Similarly, Secretary of State John Kerry said the U.S. never pays ransoms for hostages, rejecting accusations that the $400 million payment to Iran was a quid pro quo for the release of American prisoners.

"First of all, the United States of America does not pay ransom and does not negotiate ransoms with any country," Kerry said. "We never have and we're not doing that now. It is not our policy."

"This is not a new story. It doesn't represent anything the American people weren't told by the President and by the administration," he added.

The alleged ransom was criticized by Republican presidential nominee Donald Trump, who called the incident a “scandal”, and pointed out that negotiations opened when his Democratic rival Hillary Clinton was serving as Secretary of State.

“Our incompetent Secretary of State, Hillary Clinton, was the one who started talks to give 400 million dollars, in cash, to Iran. Scandal!” Trump said.

Other Republican lawmakers have charged that the payment equated to a ransom paid to gain the release of the Americans. Republican leaders said they are preparing to hold hearings on the cash transfer once Congress returns from its summer break in September.

Rep.
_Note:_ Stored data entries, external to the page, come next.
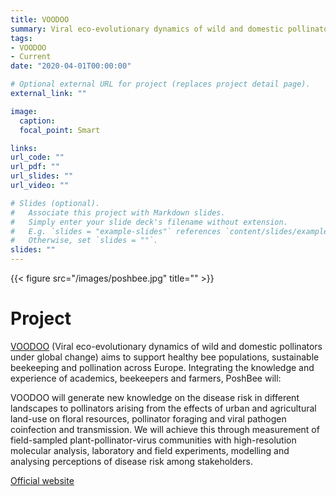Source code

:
 ```yaml
---
title: VOODOO
summary: Viral eco-evolutionary dynamics of wild and domestic pollinators under global change
tags: 
- VOODOO
- Current
date: "2020-04-01T00:00:00"

# Optional external URL for project (replaces project detail page).
external_link: ""

image:
  caption:
  focal_point: Smart

links:
url_code: ""
url_pdf: ""
url_slides: ""
url_video: ""

# Slides (optional).
#   Associate this project with Markdown slides.
#   Simply enter your slide deck's filename without extension.
#   E.g. `slides = "example-slides"` references `content/slides/example-slides.md`.
#   Otherwise, set `slides = ""`.
slides: ""
---
```


{{< figure src="/images/poshbee.jpg" title="" >}}

# Project  

[VOODOO](https://voodoo-project.eu/) (Viral eco-evolutionary dynamics of wild and domestic pollinators under global change) aims to support healthy bee populations, sustainable beekeeping and pollination across Europe. Integrating the knowledge and experience of academics, beekeepers and farmers, PoshBee will:

VOODOO will generate new knowledge on the disease risk in different landscapes to pollinators arising from the effects of urban and agricultural land-use on floral resources, pollinator foraging and viral pathogen coinfection and transmission. We will achieve this through measurement of field-sampled plant-pollinator-virus communities with high-resolution molecular analysis, laboratory and field experiments, modelling and analysing perceptions of disease risk among stakeholders.

[Official website](http://www.http://poshbee.eu/)
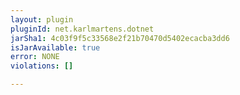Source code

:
 ```yaml
---
layout: plugin
pluginId: net.karlmartens.dotnet
jarSha1: 4c03f9f5c33568e2f21b70470d5402ecacba3dd6
isJarAvailable: true
error: NONE
violations: []

---
```

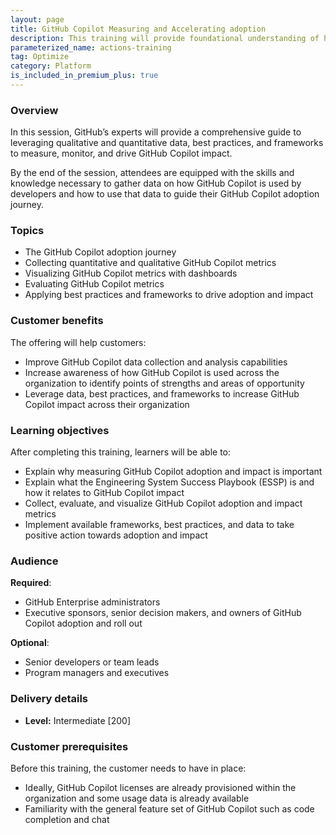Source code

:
 ```yaml
---
layout: page
title: GitHub Copilot Measuring and Accelerating adoption
description: This training will provide foundational understanding of how to collect and evaluate GitHub Copilot metrics and best practices and frameworks that can help accelerate GitHub Copilot adoption and impact.
parameterized_name: actions-training
tag: Optimize
category: Platform
is_included_in_premium_plus: true
---
```


### Overview

In this session, GitHub’s experts will provide a comprehensive guide to leveraging qualitative and quantitative data, best practices, and frameworks to measure, monitor, and drive GitHub Copilot impact.

By the end of the session, attendees are equipped with the skills and knowledge necessary to gather data on how GitHub Copilot is used by developers and how to use that data to guide their GitHub Copilot adoption journey.

### Topics

- The GitHub Copilot adoption journey
- Collecting quantitative and qualitative GitHub Copilot metrics
- Visualizing GitHub Copilot metrics with dashboards
- Evaluating GitHub Copilot metrics
- Applying best practices and frameworks to drive adoption and impact

### Customer benefits

The offering will help customers:

- Improve GitHub Copilot data collection and analysis capabilities
- Increase awareness of how GitHub Copilot is used across the organization to identify points of strengths and areas of opportunity
- Leverage data, best practices, and frameworks to increase GitHub Copilot impact across their organization

### Learning objectives

After completing this training, learners will be able to:

- Explain why measuring GitHub Copilot adoption and impact is important
- Explain what the Engineering System Success Playbook (ESSP) is and how it relates to GitHub Copilot impact
- Collect, evaluate, and visualize GitHub Copilot adoption and impact metrics
- Implement available frameworks, best practices, and data to take positive action towards adoption and impact

### Audience

**Required**:

- GitHub Enterprise administrators
- Executive sponsors, senior decision makers, and owners of GitHub Copilot adoption and roll out

**Optional**:

- Senior developers or team leads
- Program managers and executives

### Delivery details

- **Level:** Intermediate \[200\]

### Customer prerequisites

Before this training, the customer needs to have in place:

- Ideally, GitHub Copilot licenses are already provisioned within the organization and some usage data is already available
- Familiarity with the general feature set of GitHub Copilot such as code completion and chat
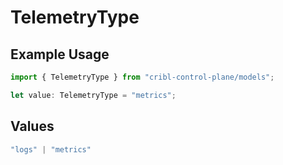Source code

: # TelemetryType

## Example Usage

```typescript
import { TelemetryType } from "cribl-control-plane/models";

let value: TelemetryType = "metrics";
```

## Values

```typescript
"logs" | "metrics"
```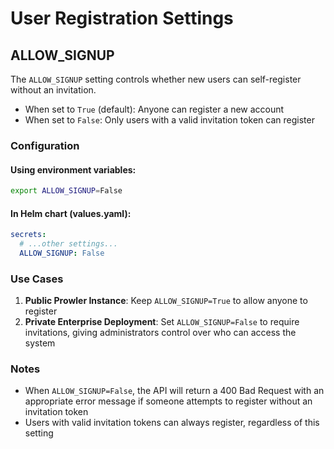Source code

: # User Registration Settings

## ALLOW_SIGNUP

The `ALLOW_SIGNUP` setting controls whether new users can self-register without an invitation.

- When set to `True` (default): Anyone can register a new account
- When set to `False`: Only users with a valid invitation token can register

### Configuration

#### Using environment variables:

```bash
export ALLOW_SIGNUP=False
```

#### In Helm chart (values.yaml):

```yaml
secrets:
  # ...other settings...
  ALLOW_SIGNUP: False
```

### Use Cases

1. **Public Prowler Instance**: Keep `ALLOW_SIGNUP=True` to allow anyone to register
2. **Private Enterprise Deployment**: Set `ALLOW_SIGNUP=False` to require invitations, giving administrators control over who can access the system

### Notes

- When `ALLOW_SIGNUP=False`, the API will return a 400 Bad Request with an appropriate error message if someone attempts to register without an invitation token
- Users with valid invitation tokens can always register, regardless of this setting

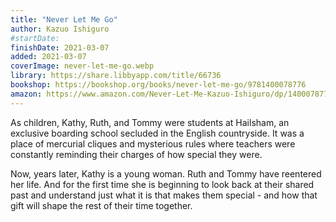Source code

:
 ```yaml
---
title: "Never Let Me Go"
author: Kazuo Ishiguro
#startDate:
finishDate: 2021-03-07
added: 2021-03-07
coverImage: never-let-me-go.webp
library: https://share.libbyapp.com/title/66736
bookshop: https://bookshop.org/books/never-let-me-go/9781400078776
amazon: https://www.amazon.com/Never-Let-Me-Kazuo-Ishiguro/dp/1400078776/
---
```


As children, Kathy, Ruth, and Tommy were students at Hailsham, an exclusive boarding school secluded in the English countryside. It was a place of mercurial cliques and mysterious rules where teachers were constantly reminding their charges of how special they were.

Now, years later, Kathy is a young woman. Ruth and Tommy have reentered her life. And for the first time she is beginning to look back at their shared past and understand just what it is that makes them special - and how that gift will shape the rest of their time together.  
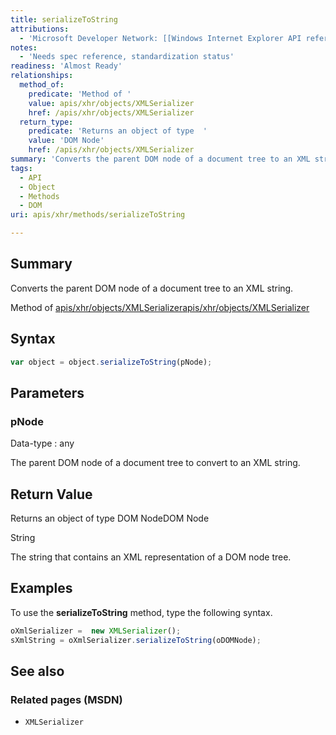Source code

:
 ```yaml
---
title: serializeToString
attributions:
  - 'Microsoft Developer Network: [[Windows Internet Explorer API reference](http://msdn.microsoft.com/en-us/library/ie/hh828809%28v=vs.85%29.aspx) Article]'
notes:
  - 'Needs spec reference, standardization status'
readiness: 'Almost Ready'
relationships:
  method_of:
    predicate: 'Method of '
    value: apis/xhr/objects/XMLSerializer
    href: /apis/xhr/objects/XMLSerializer
  return_type:
    predicate: 'Returns an object of type  '
    value: 'DOM Node'
    href: /apis/xhr/objects/XMLSerializer
summary: 'Converts the parent DOM node of a document tree to an XML string.'
tags:
  - API
  - Object
  - Methods
  - DOM
uri: apis/xhr/methods/serializeToString

---
```

## <span>Summary</span>

Converts the parent DOM node of a document tree to an XML string.

Method of [apis/xhr/objects/XMLSerializer](/apis/xhr/objects/XMLSerializer)[apis/xhr/objects/XMLSerializer](/apis/xhr/objects/XMLSerializer)

## <span>Syntax</span>

``` js
var object = object.serializeToString(pNode);
```

## <span>Parameters</span>

### <span>pNode</span>

 Data-type
:   any

 The parent DOM node of a document tree to convert to an XML string.

## <span>Return Value</span>

Returns an object of type DOM NodeDOM Node

String

The string that contains an XML representation of a DOM node tree.

## <span>Examples</span>

To use the **serializeToString** method, type the following syntax.

``` js
oXmlSerializer =  new XMLSerializer();
sXmlString = oXmlSerializer.serializeToString(oDOMNode);
```

## <span>See also</span>

### <span>Related pages (MSDN)</span>

-   `XMLSerializer`
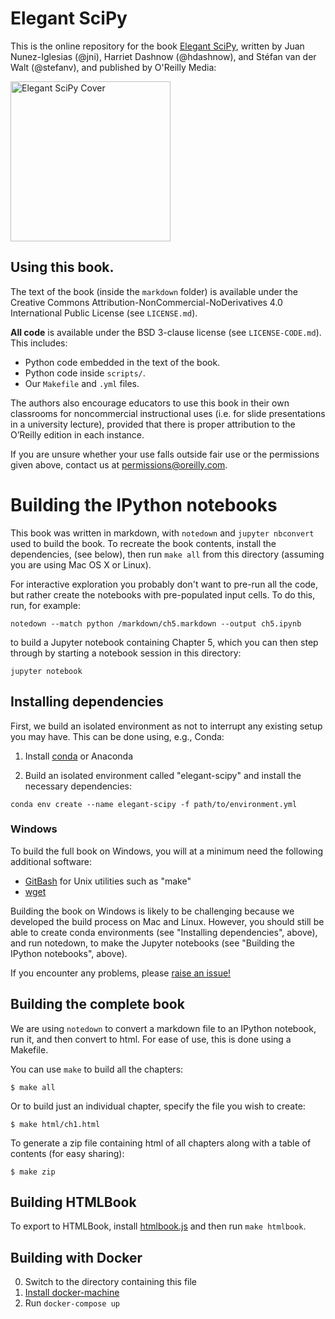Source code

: # Elegant SciPy

This is the online repository for the book
[Elegant SciPy](http://shop.oreilly.com/product/0636920038481.do),
written by Juan Nunez-Iglesias (@jni), Harriet Dashnow (@hdashnow), and Stéfan
van der Walt (@stefanv), and published by O'Reilly Media:

<a href="http://shop.oreilly.com/product/0636920038481.do">
<img src="https://github.com/elegant-scipy/elegant-scipy/blob/master/_images/cover.jpg?raw=true"
 alt="Elegant SciPy Cover" height=256>
</a>

## Using this book.

The text of the book (inside the `markdown` folder) is available under the
Creative Commons Attribution-NonCommercial-NoDerivatives 4.0 International
Public License (see `LICENSE.md`).

**All code** is available under the BSD 3-clause license (see
`LICENSE-CODE.md`). This includes:

- Python code embedded in the text of the book.
- Python code inside `scripts/`.
- Our `Makefile` and `.yml` files.

The authors also encourage educators to use this book in their own classrooms
for noncommercial instructional uses (i.e. for slide presentations in a
university lecture), provided that there is proper attribution to the O’Reilly
edition in each instance.

If you are unsure whether your use falls outside fair use or the permissions
given above, contact us at permissions@oreilly.com.

# Building the IPython notebooks

This book was written in markdown, with `notedown` and `jupyter nbconvert` used
to build the book. To recreate the book contents, install the dependencies,
(see below), then run `make all` from this directory (assuming you are using
Mac OS X or Linux).

For interactive exploration you probably don't want to pre-run all the code,
but rather create the notebooks with pre-populated input cells. To do this,
run, for example:

```console
notedown --match python /markdown/ch5.markdown --output ch5.ipynb
```

to build a Jupyter notebook containing Chapter 5, which you can then step
through by starting a notebook session in this directory:

```console
jupyter notebook
```

## Installing dependencies

First, we build an isolated environment as not to interrupt any
existing setup you may have.  This can be done using, e.g., Conda:

1. Install [conda](http://conda.pydata.org/miniconda.html) or Anaconda

2. Build an isolated environment called "elegant-scipy" and install the
   necessary dependencies:

```console
conda env create --name elegant-scipy -f path/to/environment.yml
```

### Windows

To build the full book on Windows, you will at a minimum need the following
additional software:

- [GitBash](https://git-scm.com/downloads) for Unix utilities such as "make"
- [wget](https://sourceforge.net/projects/gnuwin32/files/wget/)

Building the book on Windows is likely to be challenging because we developed
the build process on Mac and Linux. However, you should still be able to create
conda environments (see "Installing dependencies", above), and run notedown,
to make the Jupyter notebooks (see "Building the IPython notebooks", above).

If you encounter any problems, please
[raise an issue!](https://github.com/elegant-scipy/elegant-scipy/issues/new)

## Building the complete book

We are using `notedown` to convert a markdown file to an IPython
notebook, run it, and then convert to html. For ease of use, this is
done using a Makefile.

You can use `make` to build all the chapters:

```console
$ make all
```

Or to build just an individual chapter, specify the file you wish to create:

```console
$ make html/ch1.html
```

To generate a zip file containing html of all chapters along with a table of contents (for easy sharing):

```console
$ make zip
```

## Building HTMLBook

To export to HTMLBook, install
[htmlbook.js](https://www.npmjs.com/package/htmlbook) and then run `make
htmlbook`.

## Building with Docker

0. Switch to the directory containing this file
1. [Install docker-machine](https://docs.docker.com/machine/install-machine/)
2. Run `docker-compose up`
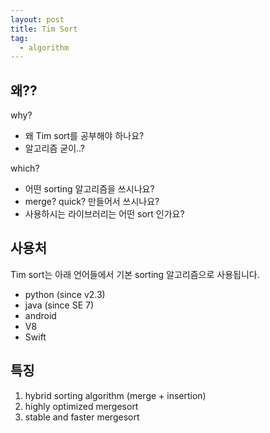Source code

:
 ```yaml
---
layout: post
title: Tim Sort
tag:
  - algorithm
---
```


## 왜??

why?
- 왜 Tim sort를 공부해야 하나요?
- 알고리즘 굳이..?

which?
- 어떤 sorting 알고리즘을 쓰시나요?
- merge? quick? 만들어서 쓰시나요?
- 사용하시는 라이브러리는 어떤 sort 인가요?


## 사용처

Tim sort는 아래 언어들에서 기본 sorting 알고리즘으로 사용됩니다.

- python (since v2.3)
- java (since SE 7)
- android
- V8
- Swift

## 특징

1. hybrid sorting algorithm (merge + insertion)
2. highly optimized mergesort
3. stable and faster mergesort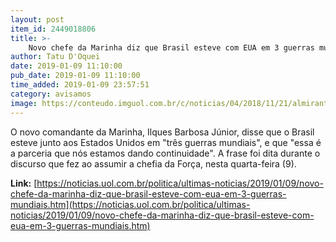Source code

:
 ```yaml
---
layout: post
item_id: 2449018806
title: >-
    Novo chefe da Marinha diz que Brasil esteve com EUA em 3 guerras mundiais
author: Tatu D'Oquei
date: 2019-01-09 11:10:00
pub_date: 2019-01-09 11:10:00
time_added: 2019-01-09 23:57:51
category: avisamos
image: https://conteudo.imguol.com.br/c/noticias/04/2018/11/21/almirante-de-esquadra-ilques-barbosa-junior-1542832732486_300x200.jpg
---
```


O novo comandante da Marinha, Ilques Barbosa Júnior, disse que o Brasil esteve junto aos Estados Unidos em "três guerras mundiais", e que "essa é a parceria que nós estamos dando continuidade". A frase foi dita durante o discurso que fez ao assumir a chefia da Força, nesta quarta-feira (9).

**Link:** [https://noticias.uol.com.br/politica/ultimas-noticias/2019/01/09/novo-chefe-da-marinha-diz-que-brasil-esteve-com-eua-em-3-guerras-mundiais.htm](https://noticias.uol.com.br/politica/ultimas-noticias/2019/01/09/novo-chefe-da-marinha-diz-que-brasil-esteve-com-eua-em-3-guerras-mundiais.htm)

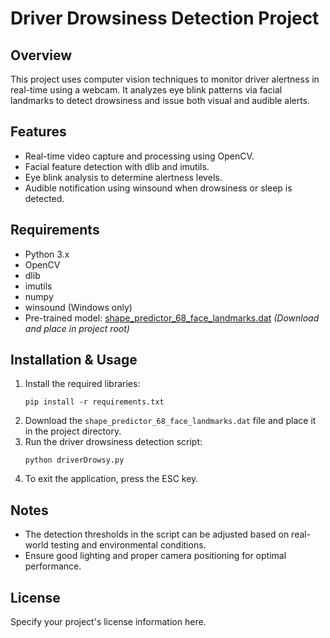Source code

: # Driver Drowsiness Detection Project

## Overview
This project uses computer vision techniques to monitor driver alertness in real-time using a webcam. It analyzes eye blink patterns via facial landmarks to detect drowsiness and issue both visual and audible alerts.

## Features
- Real-time video capture and processing using OpenCV.
- Facial feature detection with dlib and imutils.
- Eye blink analysis to determine alertness levels.
- Audible notification using winsound when drowsiness or sleep is detected.

## Requirements
- Python 3.x
- OpenCV
- dlib
- imutils
- numpy
- winsound (Windows only)
- Pre-trained model: [shape_predictor_68_face_landmarks.dat](#) *(Download and place in project root)*

## Installation & Usage
1. Install the required libraries:
   ```
   pip install -r requirements.txt
   ```
2. Download the `shape_predictor_68_face_landmarks.dat` file and place it in the project directory.
3. Run the driver drowsiness detection script:
   ```
   python driverDrowsy.py
   ```
4. To exit the application, press the ESC key.

## Notes
- The detection thresholds in the script can be adjusted based on real-world testing and environmental conditions.
- Ensure good lighting and proper camera positioning for optimal performance.

## License
Specify your project's license information here.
Sean Duffy (R., Wis.), chairman of a House investigative body, sent letters to the Justice and Treasury departments, as well as the Federal Reserve, on Aug. 10 requesting all records related to the Iran exchange.

Duffy asked Attorney General Loretta Lynch to identify all “persons within the [Justice] Department authorizing or otherwise taking steps to carry out the payment.” Senior Justice officials objected to the cash transfer due to fears it would be seen as a ransom payment, according to people familiar with the discussions.

One of the Americans released in January as part of the prisoner exchange, a pastor named Saeed Abedini, said he and other American prisoners were kept waiting at Mehrabad airport from January 16 to the morning of January 17. He said, according to The Wall Street Journal, in an interview that he was told by a senior Iranian intelligence official at the time that their departure was contingent upon the movements of a second airplane. Abedini said he has been asked to testify next month before the House Foreign Relations Committee.

State Department officials have rebutted Abedini’s comments, saying the delay in his plane’s departure wasn’t related to a second plane or the payment of the $400 million. They said the delay was solely tied to U.S. efforts to locate the wife and mother of another imprisoned American, the Washington Post’s former Tehran bureau chief, Jason Rezaian, and ensuring they were allowed to board the Swiss plane as well.